Effective billing workflows integrate clinical decision-making with documentation requirements, ensuring that re-evaluations occur when patients plateau, develop new complications, or require payer-mandated recertification. By aligning billing practices with AMA and CMS guidance, physical therapists protect revenue cycle integrity while maintaining compliance with evolving regulatory standards.

Frequently Asked Questions

How often can I bill CPT code 97164 for the same patient?

There is no fixed limit on re-evaluation frequency. Bill CPT 97164 only when clinical circumstances justify formal reassessment-such as lack of progress, new complications, or payer-mandated recertification. Medicare reviews claims when therapy charges exceed $2,150 annually, so maintain detailed justification for each re-evaluation.

Can I bill CPT 97164 and treatment codes on the same day?

Yes, you may bill both a re-evaluation (97164) and treatment codes (such as therapeutic exercise or manual therapy) during the same session. Document each service separately with distinct start/stop times. The 20-minute requirement for 97164 must be met independently of treatment time.

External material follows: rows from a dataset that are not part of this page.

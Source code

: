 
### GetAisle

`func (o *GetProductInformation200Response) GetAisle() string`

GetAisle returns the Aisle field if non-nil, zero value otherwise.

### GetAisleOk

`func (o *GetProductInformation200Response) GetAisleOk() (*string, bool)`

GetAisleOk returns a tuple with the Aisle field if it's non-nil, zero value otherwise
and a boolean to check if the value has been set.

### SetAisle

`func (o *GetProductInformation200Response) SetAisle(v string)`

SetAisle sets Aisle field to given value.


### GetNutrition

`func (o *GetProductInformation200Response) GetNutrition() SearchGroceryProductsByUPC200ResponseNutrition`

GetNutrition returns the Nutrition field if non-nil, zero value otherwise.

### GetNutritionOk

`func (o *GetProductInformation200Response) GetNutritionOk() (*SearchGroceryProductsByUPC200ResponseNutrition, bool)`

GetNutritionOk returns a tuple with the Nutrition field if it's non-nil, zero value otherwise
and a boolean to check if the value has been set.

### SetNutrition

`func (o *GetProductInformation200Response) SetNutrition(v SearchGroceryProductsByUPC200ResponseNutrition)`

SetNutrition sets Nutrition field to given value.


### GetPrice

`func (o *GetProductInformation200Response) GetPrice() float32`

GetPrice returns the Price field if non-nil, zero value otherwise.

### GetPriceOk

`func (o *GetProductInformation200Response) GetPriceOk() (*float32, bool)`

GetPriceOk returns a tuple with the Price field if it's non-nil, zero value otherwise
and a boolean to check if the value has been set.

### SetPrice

What modifiers should I use with CPT code 97164?

Use modifier GP for all Medicare Part B claims to route correctly through fiscal intermediaries. Apply modifier 59 when billing 97164 on the same day as another evaluation service that is separately identifiable. Most commercial payers do not require modifiers unless specified in their billing guidelines.

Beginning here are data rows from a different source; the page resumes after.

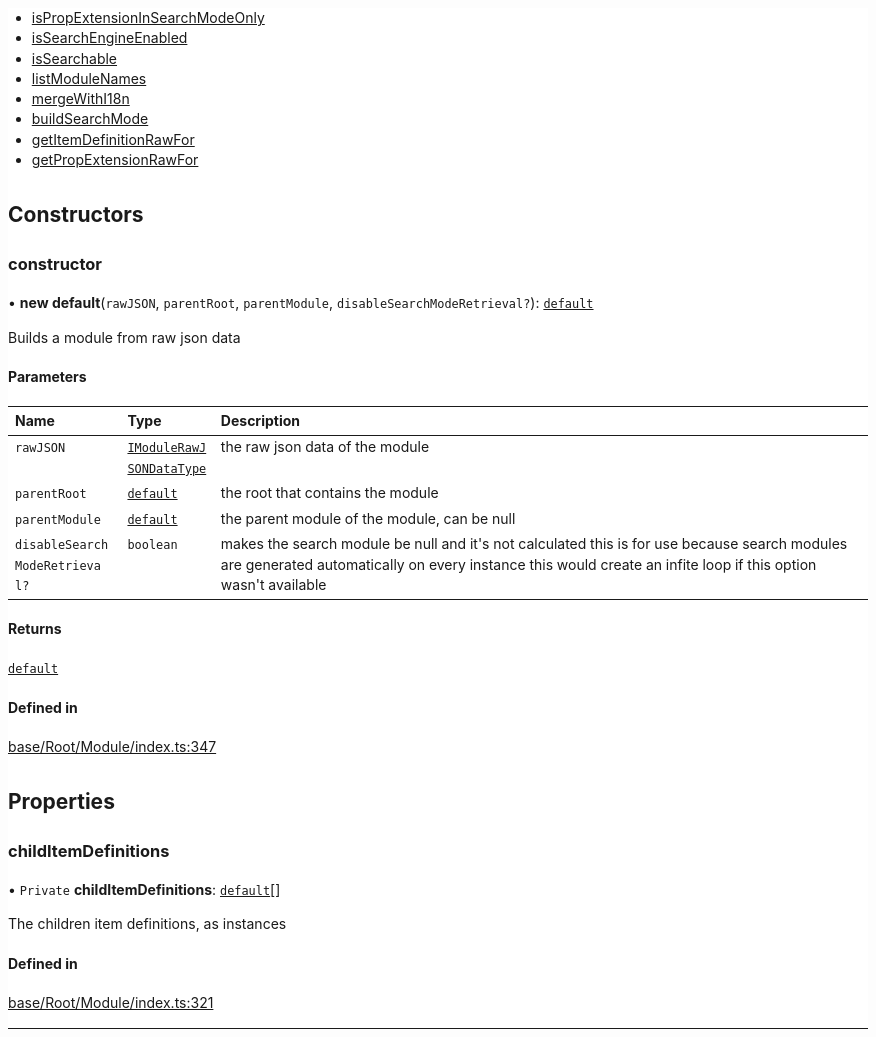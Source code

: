 - [isPropExtensionInSearchModeOnly](base_Root_Module.default.md#ispropextensioninsearchmodeonly)
- [isSearchEngineEnabled](base_Root_Module.default.md#issearchengineenabled)
- [isSearchable](base_Root_Module.default.md#issearchable)
- [listModuleNames](base_Root_Module.default.md#listmodulenames)
- [mergeWithI18n](base_Root_Module.default.md#mergewithi18n)
- [buildSearchMode](base_Root_Module.default.md#buildsearchmode)
- [getItemDefinitionRawFor](base_Root_Module.default.md#getitemdefinitionrawfor-1)
- [getPropExtensionRawFor](base_Root_Module.default.md#getpropextensionrawfor)

## Constructors

### constructor

• **new default**(`rawJSON`, `parentRoot`, `parentModule`, `disableSearchModeRetrieval?`): [`default`](base_Root_Module.default.md)

Builds a module from raw json data

#### Parameters

| Name | Type | Description |
| :------ | :------ | :------ |
| `rawJSON` | [`IModuleRawJSONDataType`](../interfaces/base_Root_Module.IModuleRawJSONDataType.md) | the raw json data of the module |
| `parentRoot` | [`default`](base_Root.default.md) | the root that contains the module |
| `parentModule` | [`default`](base_Root_Module.default.md) | the parent module of the module, can be null |
| `disableSearchModeRetrieval?` | `boolean` | makes the search module be null and it's not calculated this is for use because search modules are generated automatically on every instance this would create an infite loop if this option wasn't available |

#### Returns

[`default`](base_Root_Module.default.md)

#### Defined in

[base/Root/Module/index.ts:347](https://github.com/onzag/itemize/blob/73e0c39e/base/Root/Module/index.ts#L347)

## Properties

### childItemDefinitions

• `Private` **childItemDefinitions**: [`default`](base_Root_Module_ItemDefinition.default.md)[]

The children item definitions, as instances

#### Defined in

[base/Root/Module/index.ts:321](https://github.com/onzag/itemize/blob/73e0c39e/base/Root/Module/index.ts#L321)

___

Does CPT 97164 require prior authorisation?

Prior authorisation requirements vary by payer. Medicare does not require pre-authorisation for CPT 97164, though MACs may conduct post-payment review. Many commercial payers bundle re-evaluations within overall therapy authorisations, while others require separate approval. Verify requirements with each payer before billing.

What is the difference between CPT 97164 and a progress note?

Progress notes track routine treatment sessions and are not separately billable. CPT 97164 represents a comprehensive reassessment using the same testing methodology as the initial evaluation, including interval history, standardised measures, and treatment plan modifications. Re-evaluations require 20 minutes of face-to-face time and documented medical necessity.

Can physical therapy assistants bill CPT code 97164?

No. According to CMS and most state practice acts, only licensed physical therapists may perform and bill evaluation and re-evaluation services. Physical therapy assistants can document progress notes and perform treatment interventions under PT supervision, but they cannot independently conduct billable re-evaluations.